Description of the task:
Search the records below for the word "https". Pull out each line that has it.
== The input
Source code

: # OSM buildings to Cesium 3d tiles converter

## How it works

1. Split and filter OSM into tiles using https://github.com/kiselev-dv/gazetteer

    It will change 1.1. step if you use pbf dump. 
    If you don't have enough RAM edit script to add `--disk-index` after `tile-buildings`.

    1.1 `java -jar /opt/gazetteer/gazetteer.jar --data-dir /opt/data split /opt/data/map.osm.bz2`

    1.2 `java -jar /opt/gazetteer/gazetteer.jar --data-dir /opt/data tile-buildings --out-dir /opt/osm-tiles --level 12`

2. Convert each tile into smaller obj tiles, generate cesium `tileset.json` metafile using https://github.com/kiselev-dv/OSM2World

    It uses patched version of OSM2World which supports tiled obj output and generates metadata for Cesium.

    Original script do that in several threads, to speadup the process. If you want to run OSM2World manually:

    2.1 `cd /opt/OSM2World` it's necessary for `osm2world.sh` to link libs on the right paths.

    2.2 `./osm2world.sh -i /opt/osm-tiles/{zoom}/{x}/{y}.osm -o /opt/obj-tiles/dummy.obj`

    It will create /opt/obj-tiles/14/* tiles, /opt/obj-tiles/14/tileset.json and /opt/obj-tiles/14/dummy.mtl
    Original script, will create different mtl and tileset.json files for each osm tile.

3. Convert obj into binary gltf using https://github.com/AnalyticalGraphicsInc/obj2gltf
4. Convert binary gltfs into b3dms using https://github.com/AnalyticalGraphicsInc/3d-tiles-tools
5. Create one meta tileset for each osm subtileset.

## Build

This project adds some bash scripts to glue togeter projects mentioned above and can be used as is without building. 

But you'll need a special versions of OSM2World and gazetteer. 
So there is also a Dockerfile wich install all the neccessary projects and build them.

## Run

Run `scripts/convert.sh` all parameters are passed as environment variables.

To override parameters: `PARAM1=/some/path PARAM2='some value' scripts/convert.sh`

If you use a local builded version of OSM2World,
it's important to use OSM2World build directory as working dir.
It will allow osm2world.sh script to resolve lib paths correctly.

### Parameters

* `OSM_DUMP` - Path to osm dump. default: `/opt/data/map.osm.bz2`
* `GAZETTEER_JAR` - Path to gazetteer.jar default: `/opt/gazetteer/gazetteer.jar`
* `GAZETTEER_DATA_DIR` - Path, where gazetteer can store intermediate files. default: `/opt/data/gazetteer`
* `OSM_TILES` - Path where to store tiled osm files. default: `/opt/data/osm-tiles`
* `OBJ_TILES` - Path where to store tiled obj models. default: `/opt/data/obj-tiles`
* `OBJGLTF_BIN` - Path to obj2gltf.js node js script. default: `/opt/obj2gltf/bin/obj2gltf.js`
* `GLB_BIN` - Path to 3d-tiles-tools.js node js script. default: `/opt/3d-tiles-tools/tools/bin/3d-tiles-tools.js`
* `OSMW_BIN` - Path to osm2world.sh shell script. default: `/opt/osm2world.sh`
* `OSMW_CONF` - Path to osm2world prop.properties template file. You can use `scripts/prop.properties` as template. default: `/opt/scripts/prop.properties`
====
== The input
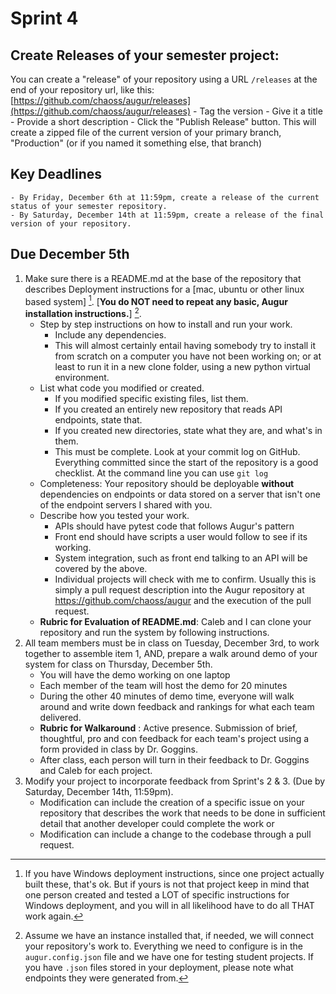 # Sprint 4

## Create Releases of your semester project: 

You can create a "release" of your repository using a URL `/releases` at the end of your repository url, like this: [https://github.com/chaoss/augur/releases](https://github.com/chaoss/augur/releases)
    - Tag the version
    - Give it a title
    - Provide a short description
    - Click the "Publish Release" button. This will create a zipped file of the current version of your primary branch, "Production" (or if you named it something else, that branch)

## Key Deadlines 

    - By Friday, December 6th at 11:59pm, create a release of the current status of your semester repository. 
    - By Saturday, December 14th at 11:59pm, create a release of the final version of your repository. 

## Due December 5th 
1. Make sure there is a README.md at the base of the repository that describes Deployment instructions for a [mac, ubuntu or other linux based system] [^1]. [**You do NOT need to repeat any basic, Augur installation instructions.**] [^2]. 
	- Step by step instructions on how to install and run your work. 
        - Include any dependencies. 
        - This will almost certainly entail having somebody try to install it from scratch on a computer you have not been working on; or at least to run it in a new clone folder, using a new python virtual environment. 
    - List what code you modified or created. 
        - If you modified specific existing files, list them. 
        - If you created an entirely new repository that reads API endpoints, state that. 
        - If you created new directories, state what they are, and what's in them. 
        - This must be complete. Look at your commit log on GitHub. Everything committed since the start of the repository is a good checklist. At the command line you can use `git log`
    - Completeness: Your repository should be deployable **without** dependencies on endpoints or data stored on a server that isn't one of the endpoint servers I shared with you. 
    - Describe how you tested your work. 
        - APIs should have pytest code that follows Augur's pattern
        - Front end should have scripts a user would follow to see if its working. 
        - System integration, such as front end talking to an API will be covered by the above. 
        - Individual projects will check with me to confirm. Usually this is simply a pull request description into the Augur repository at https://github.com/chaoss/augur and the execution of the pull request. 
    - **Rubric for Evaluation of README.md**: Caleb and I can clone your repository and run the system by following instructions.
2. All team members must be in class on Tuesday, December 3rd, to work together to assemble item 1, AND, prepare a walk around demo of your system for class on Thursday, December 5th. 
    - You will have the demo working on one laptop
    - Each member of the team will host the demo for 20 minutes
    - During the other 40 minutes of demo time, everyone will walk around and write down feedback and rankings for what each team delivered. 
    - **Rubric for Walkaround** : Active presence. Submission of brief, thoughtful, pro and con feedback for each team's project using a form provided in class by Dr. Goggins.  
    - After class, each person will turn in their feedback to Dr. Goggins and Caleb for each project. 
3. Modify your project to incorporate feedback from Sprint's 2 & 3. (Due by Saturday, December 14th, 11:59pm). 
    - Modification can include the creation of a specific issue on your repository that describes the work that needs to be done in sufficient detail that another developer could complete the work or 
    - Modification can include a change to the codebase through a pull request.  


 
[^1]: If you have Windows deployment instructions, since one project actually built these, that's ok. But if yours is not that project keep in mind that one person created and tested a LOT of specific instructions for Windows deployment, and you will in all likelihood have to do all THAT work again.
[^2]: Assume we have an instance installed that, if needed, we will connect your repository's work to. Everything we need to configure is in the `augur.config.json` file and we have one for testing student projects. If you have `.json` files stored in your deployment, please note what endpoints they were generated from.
====
Response:
1. Split and filter OSM into tiles using https://github.com/kiselev-dv/gazetteer
2. Convert each tile into smaller obj tiles, generate cesium `tileset.json` metafile using https://github.com/kiselev-dv/OSM2World
3. Convert obj into binary gltf using https://github.com/AnalyticalGraphicsInc/obj2gltf
4. Convert binary gltfs into b3dms using https://github.com/AnalyticalGraphicsInc/3d-tiles-tools
You can create a "release" of your repository using a URL `/releases` at the end of your repository url, like this: [https://github.com/chaoss/augur/releases](https://github.com/chaoss/augur/releases)
        - Individual projects will check with me to confirm. Usually this is simply a pull request description into the Augur repository at https://github.com/chaoss/augur and the execution of the pull request. 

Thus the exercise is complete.